* Records for the task *

########

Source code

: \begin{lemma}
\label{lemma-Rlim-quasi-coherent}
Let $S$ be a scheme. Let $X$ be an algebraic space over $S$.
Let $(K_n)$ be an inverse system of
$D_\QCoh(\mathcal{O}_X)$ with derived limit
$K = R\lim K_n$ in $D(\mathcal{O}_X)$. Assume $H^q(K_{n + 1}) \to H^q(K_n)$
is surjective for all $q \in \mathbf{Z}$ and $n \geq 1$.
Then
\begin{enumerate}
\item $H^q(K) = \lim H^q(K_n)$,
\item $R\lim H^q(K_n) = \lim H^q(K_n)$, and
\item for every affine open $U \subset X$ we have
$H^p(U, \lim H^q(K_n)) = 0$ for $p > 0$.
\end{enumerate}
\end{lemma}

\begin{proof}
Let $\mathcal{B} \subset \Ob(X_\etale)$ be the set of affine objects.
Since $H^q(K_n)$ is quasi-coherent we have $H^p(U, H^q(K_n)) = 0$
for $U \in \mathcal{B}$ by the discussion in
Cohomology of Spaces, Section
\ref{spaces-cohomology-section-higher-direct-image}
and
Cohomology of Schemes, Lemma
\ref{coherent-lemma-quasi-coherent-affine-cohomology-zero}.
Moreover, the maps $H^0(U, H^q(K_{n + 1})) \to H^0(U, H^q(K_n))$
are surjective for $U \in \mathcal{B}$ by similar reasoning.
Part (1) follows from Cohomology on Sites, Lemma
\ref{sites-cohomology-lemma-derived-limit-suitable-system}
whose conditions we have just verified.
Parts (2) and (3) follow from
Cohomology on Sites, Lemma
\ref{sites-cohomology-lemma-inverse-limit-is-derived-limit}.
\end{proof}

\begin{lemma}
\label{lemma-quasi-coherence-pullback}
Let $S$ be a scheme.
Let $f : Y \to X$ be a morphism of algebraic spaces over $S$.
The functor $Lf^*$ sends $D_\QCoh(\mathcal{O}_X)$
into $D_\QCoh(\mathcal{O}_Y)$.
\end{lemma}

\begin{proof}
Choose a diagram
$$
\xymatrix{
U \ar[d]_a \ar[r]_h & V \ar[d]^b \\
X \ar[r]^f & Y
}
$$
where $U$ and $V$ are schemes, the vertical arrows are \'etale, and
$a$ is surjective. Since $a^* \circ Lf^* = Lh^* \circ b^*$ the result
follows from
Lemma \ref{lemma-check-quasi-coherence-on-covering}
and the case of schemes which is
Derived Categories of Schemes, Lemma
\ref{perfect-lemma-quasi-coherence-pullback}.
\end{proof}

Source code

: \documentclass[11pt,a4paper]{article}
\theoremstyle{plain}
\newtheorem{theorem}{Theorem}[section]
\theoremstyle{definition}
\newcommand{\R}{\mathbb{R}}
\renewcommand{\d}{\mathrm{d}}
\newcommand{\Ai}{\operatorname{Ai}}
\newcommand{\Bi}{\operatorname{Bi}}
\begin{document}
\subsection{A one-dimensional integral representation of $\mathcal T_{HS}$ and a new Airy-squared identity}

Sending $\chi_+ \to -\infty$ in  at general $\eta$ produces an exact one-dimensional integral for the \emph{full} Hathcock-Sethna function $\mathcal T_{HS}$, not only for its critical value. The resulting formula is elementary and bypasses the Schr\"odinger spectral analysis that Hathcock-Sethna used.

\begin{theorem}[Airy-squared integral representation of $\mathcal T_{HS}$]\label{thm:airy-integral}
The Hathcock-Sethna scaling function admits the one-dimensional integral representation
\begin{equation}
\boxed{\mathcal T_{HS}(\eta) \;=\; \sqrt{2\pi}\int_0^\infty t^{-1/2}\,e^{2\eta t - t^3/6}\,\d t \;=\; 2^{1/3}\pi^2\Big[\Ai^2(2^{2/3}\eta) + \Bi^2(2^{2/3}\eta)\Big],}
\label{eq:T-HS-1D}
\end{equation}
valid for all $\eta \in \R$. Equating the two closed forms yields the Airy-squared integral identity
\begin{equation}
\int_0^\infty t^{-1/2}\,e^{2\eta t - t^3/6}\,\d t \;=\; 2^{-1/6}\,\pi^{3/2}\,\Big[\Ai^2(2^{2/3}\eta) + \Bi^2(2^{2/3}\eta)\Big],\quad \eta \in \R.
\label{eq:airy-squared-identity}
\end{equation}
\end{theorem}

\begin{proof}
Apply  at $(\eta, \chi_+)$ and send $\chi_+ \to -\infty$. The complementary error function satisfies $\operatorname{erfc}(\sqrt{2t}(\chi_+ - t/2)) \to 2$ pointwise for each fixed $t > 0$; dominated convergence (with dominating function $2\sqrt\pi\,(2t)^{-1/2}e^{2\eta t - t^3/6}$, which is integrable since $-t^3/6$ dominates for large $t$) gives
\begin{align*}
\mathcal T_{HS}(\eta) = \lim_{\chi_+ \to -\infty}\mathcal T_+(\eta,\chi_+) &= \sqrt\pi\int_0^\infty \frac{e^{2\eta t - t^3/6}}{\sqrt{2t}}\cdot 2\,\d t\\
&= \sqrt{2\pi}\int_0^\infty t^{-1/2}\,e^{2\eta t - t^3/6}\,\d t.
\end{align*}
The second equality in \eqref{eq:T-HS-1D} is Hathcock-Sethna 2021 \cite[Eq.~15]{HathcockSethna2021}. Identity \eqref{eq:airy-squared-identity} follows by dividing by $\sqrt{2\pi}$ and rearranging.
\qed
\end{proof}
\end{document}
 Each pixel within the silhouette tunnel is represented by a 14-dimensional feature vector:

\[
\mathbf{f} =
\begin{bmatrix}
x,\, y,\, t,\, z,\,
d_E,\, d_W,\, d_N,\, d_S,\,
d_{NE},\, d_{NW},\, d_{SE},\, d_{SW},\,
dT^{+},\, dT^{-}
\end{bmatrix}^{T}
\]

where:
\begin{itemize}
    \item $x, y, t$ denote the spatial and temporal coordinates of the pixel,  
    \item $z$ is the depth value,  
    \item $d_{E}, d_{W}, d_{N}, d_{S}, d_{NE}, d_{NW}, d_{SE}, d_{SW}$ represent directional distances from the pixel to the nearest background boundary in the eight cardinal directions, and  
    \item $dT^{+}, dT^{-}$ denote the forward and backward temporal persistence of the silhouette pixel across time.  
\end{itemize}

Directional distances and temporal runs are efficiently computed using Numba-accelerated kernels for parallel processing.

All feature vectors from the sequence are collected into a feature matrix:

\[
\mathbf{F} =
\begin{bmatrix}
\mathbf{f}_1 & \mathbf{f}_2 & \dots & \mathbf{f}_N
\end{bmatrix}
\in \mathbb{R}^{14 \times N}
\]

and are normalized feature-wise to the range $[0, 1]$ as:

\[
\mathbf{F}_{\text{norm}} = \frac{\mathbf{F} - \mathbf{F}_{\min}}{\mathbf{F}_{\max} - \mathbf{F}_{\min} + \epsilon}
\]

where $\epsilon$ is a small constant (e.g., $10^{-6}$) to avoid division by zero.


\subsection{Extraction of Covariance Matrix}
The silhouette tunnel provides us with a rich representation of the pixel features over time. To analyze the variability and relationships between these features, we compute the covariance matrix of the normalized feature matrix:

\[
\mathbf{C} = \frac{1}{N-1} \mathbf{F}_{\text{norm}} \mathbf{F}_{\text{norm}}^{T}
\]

########

* Action item *
From the material above, please return each line containing "mathbb".

* Your solution *
\newcommand{\R}{\mathbb{R}}
\in \mathbb{R}^{14 \times N}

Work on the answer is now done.